I work in the insurance industry but not Motor insurance. Another user on here WALTONG does and may give some further advice.

Good luck anyway.


----------



## AndyE14 (Mar 22, 2010)

neem said:


> Someone bashed into my car a few years ago, as i was fully comp, my insurance told me to get it fixed at one of their insurance approved body shops, pay for it in full and then they sent me a cheque a few days later in the post.

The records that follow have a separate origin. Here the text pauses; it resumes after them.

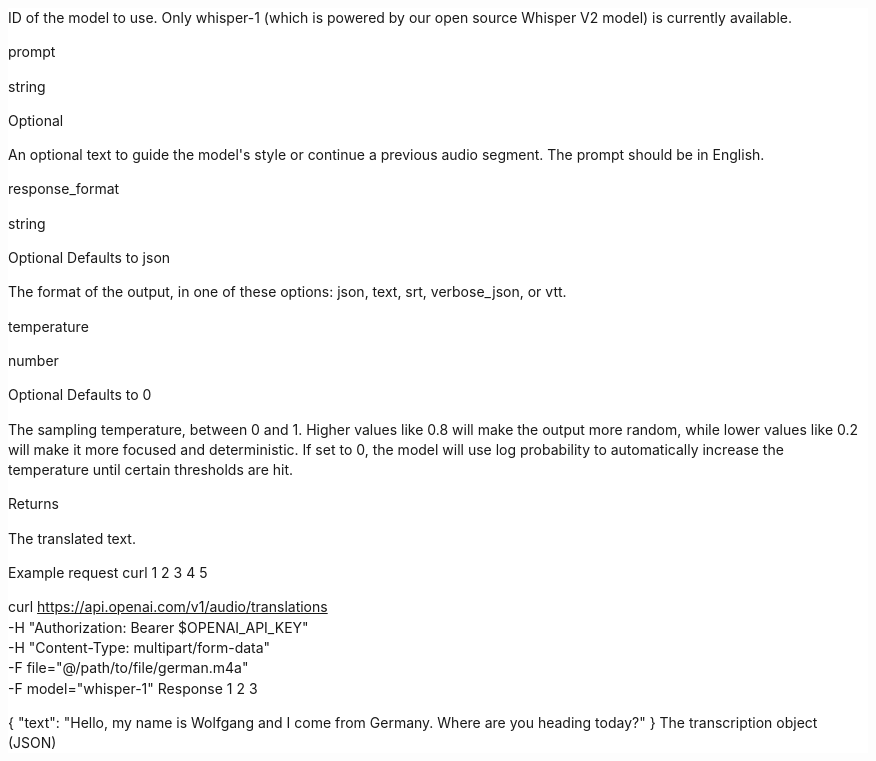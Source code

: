 ID of the model to use. Only whisper-1 (which is powered by our open source Whisper V2 model) is currently available.

prompt

string

Optional

An optional text to guide the model's style or continue a previous audio segment. The prompt should be in English.

response_format

string

Optional
Defaults to json

The format of the output, in one of these options: json, text, srt, verbose_json, or vtt.

temperature

number

Optional
Defaults to 0

The sampling temperature, between 0 and 1. Higher values like 0.8 will make the output more random, while lower values like 0.2 will make it more focused and deterministic. If set to 0, the model will use log probability to automatically increase the temperature until certain thresholds are hit.

Returns

The translated text.

Example request
curl
1
2
3
4
5

curl https://api.openai.com/v1/audio/translations \
  -H "Authorization: Bearer $OPENAI_API_KEY" \
  -H "Content-Type: multipart/form-data" \
  -F file="@/path/to/file/german.m4a" \
  -F model="whisper-1"
Response
1
2
3

{
  "text": "Hello, my name is Wolfgang and I come from Germany. Where are you heading today?"
}
The transcription object (JSON)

I would worry about the quality of the "insurance approved repairers". I have had nothing but trouble with these in the past and in the future would only ever use someone I knew to do good quality work or who was recommended to me by someone I trusted.


----------



## Hugoboy (Oct 29, 2009)

AndyE14 said:


> I would worry about the quality of the "insurance approved repairers". I have had nothing but trouble with these in the past and in the future would only ever use someone I knew to do good quality work or who was recommended to me by someone I trusted.


Agreed, don't let them fob you off with their mates who they get the best deal from. Insist on your choice of repairer - they can't object if it's reasonable.


----------



## Stevie76 (Dec 17, 2009)

Yep same as above....get it fixed where you want and dont other waiting and then seek to recover the costs.


----------



## AndyE14 (Mar 22, 2010)

Stevie76 said:


> Yep same as above....get it fixed where you want and dont other waiting and then seek to recover the costs.

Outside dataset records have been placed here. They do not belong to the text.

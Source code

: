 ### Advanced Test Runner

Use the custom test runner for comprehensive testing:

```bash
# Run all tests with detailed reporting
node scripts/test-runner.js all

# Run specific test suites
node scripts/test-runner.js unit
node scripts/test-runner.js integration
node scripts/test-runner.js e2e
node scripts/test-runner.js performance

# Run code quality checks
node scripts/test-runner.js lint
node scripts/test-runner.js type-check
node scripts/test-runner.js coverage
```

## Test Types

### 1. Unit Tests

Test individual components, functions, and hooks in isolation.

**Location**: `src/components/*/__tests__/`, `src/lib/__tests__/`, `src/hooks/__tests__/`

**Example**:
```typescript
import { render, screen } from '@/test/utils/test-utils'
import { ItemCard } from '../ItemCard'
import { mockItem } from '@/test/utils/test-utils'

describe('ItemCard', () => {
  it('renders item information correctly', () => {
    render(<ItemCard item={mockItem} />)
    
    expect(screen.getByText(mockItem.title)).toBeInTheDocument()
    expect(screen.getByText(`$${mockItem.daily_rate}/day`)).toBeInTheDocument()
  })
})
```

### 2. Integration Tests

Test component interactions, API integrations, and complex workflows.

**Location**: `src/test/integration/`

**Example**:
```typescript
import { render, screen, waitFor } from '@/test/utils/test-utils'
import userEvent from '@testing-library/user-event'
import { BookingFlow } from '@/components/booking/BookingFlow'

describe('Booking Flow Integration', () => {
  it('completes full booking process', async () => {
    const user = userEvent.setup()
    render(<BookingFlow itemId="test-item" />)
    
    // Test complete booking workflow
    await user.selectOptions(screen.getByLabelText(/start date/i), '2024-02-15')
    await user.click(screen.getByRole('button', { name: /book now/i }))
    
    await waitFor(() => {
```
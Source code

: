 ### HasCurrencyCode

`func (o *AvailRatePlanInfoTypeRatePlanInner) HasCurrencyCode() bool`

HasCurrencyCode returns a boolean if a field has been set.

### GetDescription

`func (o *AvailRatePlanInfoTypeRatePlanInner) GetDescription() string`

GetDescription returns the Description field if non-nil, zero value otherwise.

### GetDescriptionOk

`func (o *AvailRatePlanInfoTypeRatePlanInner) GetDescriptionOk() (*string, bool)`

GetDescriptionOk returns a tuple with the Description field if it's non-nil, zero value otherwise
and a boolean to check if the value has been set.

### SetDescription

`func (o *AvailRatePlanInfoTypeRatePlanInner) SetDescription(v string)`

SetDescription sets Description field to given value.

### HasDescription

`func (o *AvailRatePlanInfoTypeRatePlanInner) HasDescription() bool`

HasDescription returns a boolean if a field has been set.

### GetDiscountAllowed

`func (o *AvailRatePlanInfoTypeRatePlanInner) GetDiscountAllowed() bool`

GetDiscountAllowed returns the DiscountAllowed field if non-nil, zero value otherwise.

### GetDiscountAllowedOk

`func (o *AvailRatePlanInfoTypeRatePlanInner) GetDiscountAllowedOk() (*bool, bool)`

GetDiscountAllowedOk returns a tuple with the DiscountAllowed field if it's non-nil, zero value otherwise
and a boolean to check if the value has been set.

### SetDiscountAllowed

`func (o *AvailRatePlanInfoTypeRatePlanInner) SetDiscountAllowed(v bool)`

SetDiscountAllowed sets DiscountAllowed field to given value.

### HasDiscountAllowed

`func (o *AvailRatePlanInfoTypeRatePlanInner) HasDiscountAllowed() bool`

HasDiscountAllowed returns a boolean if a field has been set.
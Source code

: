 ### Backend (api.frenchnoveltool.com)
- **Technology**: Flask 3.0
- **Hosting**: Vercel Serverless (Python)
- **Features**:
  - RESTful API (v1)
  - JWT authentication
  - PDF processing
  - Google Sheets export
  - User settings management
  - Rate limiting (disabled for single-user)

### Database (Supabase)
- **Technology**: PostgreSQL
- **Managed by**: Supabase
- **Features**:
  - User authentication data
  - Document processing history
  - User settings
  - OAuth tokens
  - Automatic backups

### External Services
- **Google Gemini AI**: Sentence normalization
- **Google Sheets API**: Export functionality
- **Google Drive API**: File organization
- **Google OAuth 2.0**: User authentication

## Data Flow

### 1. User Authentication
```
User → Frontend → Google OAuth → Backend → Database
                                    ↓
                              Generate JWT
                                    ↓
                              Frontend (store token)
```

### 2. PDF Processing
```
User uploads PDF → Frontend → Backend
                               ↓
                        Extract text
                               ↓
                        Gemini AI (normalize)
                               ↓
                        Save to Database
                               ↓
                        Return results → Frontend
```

If there is no doubt about the responsibility for the damage and you have witnesses etc. then also don't put up with the responsible parties insurers pissing you about. Give them a reasonable time period then sue the person responsible for the damage (small claim) in the event that you don't get prompt payment. That tends to concentrate minds.

Remember the insurance issues are for the person who caused the damage. The guilty party is still personally liable to you for the repair and if their insurer doesn't react promptly then you go after the responsible party direct.


----------



## DeepDish (Oct 6, 2010)

Cheers Fellas.

My mind was telling me to get it repaired now and carry on claiming from the other's insurance. My insurance company are invovled too as this is how the whole process works, apparently.


----------



## DeepDish (Oct 6, 2010)

Insurance approved the pay out today  Call that good timing!


----------



## SamboGrove (Jun 27, 2010)

Glad you got it all sorted out mate:thumbsup:


----------